28 May 2002

A Brief History of the Gay Games

A Brief History of the Gay Games

Équipe -Pose ta question!-

Doctor Tom Waddell, a decathlon competitor at the 1968 Olympic Games in Mexico City, conceived this athletic event as an opportunity for gay people to demonstrate to the world that their skills and competitive spirits in sports parallel those of the rest of humanity and to show how “normal” gays tend to be in comparison to the stereotypes. He wanted to replace the obsession to win at all costs with the positive joys of simple participation. These games would require no minimum ability for participation. Winning would be defined as achieving one’s personal best. Competition would not stress nationalism or age and men and women would compete on an equal basis. Tom Waddell felt Nationalism was a disunifying concept, so athletes were encouraged to represent their city rather than their country.

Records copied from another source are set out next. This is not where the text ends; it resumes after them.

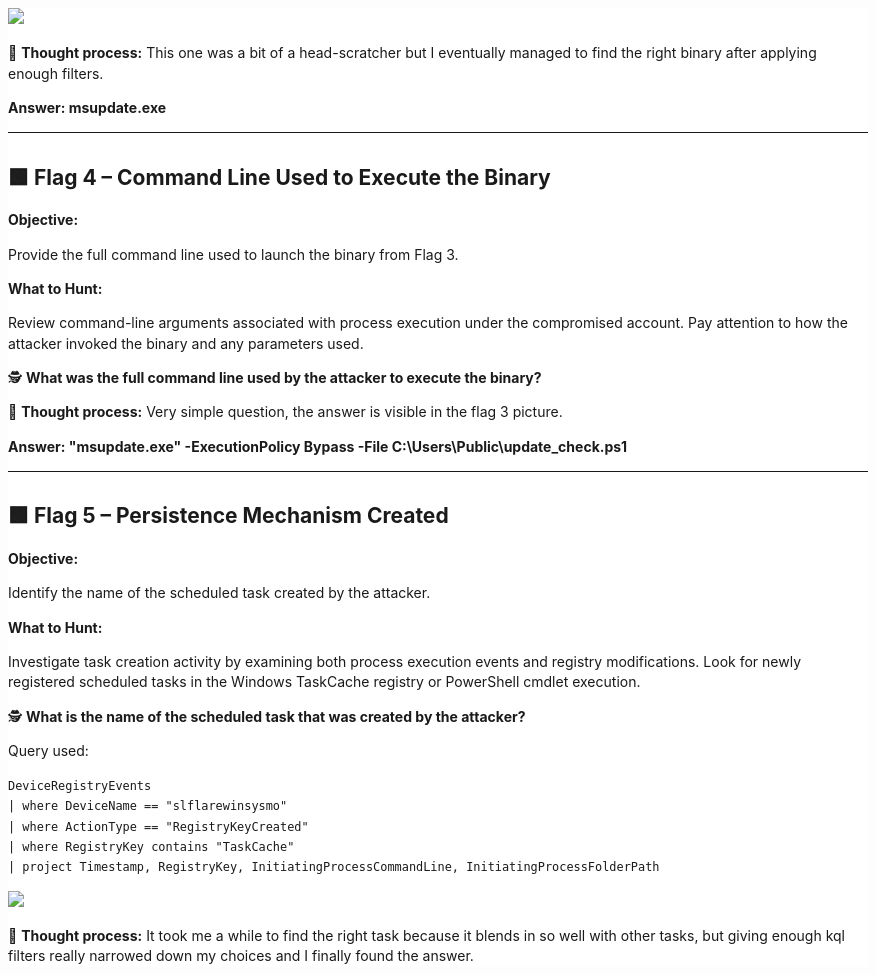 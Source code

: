 <img width="800" src="https://github.com/user-attachments/assets/790effb4-9e7e-4bb2-801e-24387c77dbf6"/>


🧠 **Thought process:** This one was a bit of a head-scratcher but I eventually managed to find the right binary after applying enough filters.


**Answer: msupdate.exe**

---

## 🟩 Flag 4 – Command Line Used to Execute the Binary

**Objective:**

Provide the full command line used to launch the binary from Flag 3.

**What to Hunt:**

Review command-line arguments associated with process execution under the compromised account. Pay attention to how the attacker invoked the binary and any parameters used.


 🕵️ **What was the full command line used by the attacker to execute the binary?**

🧠 **Thought process:** Very simple question, the answer is visible in the flag 3 picture.

**Answer: "msupdate.exe" -ExecutionPolicy Bypass -File C:\Users\Public\update_check.ps1**

---

## 🟩 Flag 5 – Persistence Mechanism Created

**Objective:**

Identify the name of the scheduled task created by the attacker.

**What to Hunt:**

Investigate task creation activity by examining both process execution events and registry modifications. Look for newly registered scheduled tasks in the Windows TaskCache registry or PowerShell cmdlet execution.

 🕵️ **What is the name of the scheduled task that was created by the attacker?**

Query used:

```
DeviceRegistryEvents
| where DeviceName == "slflarewinsysmo"
| where ActionType == "RegistryKeyCreated"
| where RegistryKey contains "TaskCache"
| project Timestamp, RegistryKey, InitiatingProcessCommandLine, InitiatingProcessFolderPath
```
<img width="800" src="https://github.com/user-attachments/assets/3f61a993-550c-4244-9f28-5c085587dbd0"/>

🧠 **Thought process:** It took me a while to find the right task because it blends in so well with other tasks, but giving enough kql filters really narrowed down my choices and I finally found the answer.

A group called San Francisco Arts and Athletics (SFAA) was formed. Two years were spent in the planning of this event which was to be called GAY OLYMPIC GAMES. Opening ceremonies were planned for August 28, 1982 and TINA TURNER agreed to perform.  Three weeks before the opening, the United States Olympic Committee obtained an injunction in federal court prohibiting the use of the word “Olympic”. This despite the fact that the USOC had ignored the use of the ancient word by Special Olympics, Police Olympics, Nude Olympics, Dog Olympics, and many others.

This created chaos and near collapse as the organizing committee scrambled to delete every use of the sacred word in advertising, merchandising, every activity, and every printed page. Somehow, the committee completed the Herculean task and the Opening Ceremonies of the GAY GAMES were held at Kezar Stadium (once the home of the 49er’s football team, and now no longer in existence) in San Francisco on schedule. The Master of Ceremonies was Armistead Maupin, author of “Tales of the City”.

SFAA appealed the Federal Court’s injunction and a legal battle raged for two years. It was finally settled by the United States Supreme Court in a 5-4 decision in favor of the USOC in March, 1987. The still-vindictive USOC arranged to have legal fees of $92,000 levied against Tom Waddell’s residence, despite the fact he was fighting for his life against AIDS.

It was never the intention of the SFAA to make the Gay Games entirely a San Francisco event. They were kept here a second time in order to refine them and clearly establish their philosophy. Having four years to plan the event, a much more diverse and entertaining set of events was scheduled by the SFAA. “Procession of the Arts”, a series of cultural events complementing Gay Games II, was added. This included concerts, exhibits, plays, conferences, films, dances, cabarets, and an old-fashioned Circus Parade! The events promoting the talents and creativity of the Lesbian/Gay community, spanned the entire month of August.

In 1989 the SFAA disbanded and in its place the Federation of Gay Games was born just 5 months before the Vancouver Games. The Federation is the governing organization of the Gay Games and is charged with promoting and protecting the ideals of the games. Unlike the Olympics which are exclusive, the Gay Games include competitors with every level of ability from record setter to recreational.

The Gay Games grew immensely in both size and stature in the four short years since San Francisco. Vancouver, a very beautiful and friendly city, rose to the occasion.  The people of Vancouver generously opened their city and their hearts and made an excellent impression on the visitors to Gay Games. The event was a tremendous opportunity for gays and lesbians to be seen in the public eye in a wholesome atmosphere that emphasizes fun and diversity, both cultural and athletic. It was in Vancouver that the Gay Games became Olympian in magnitude and rose to the stature of a world-class event!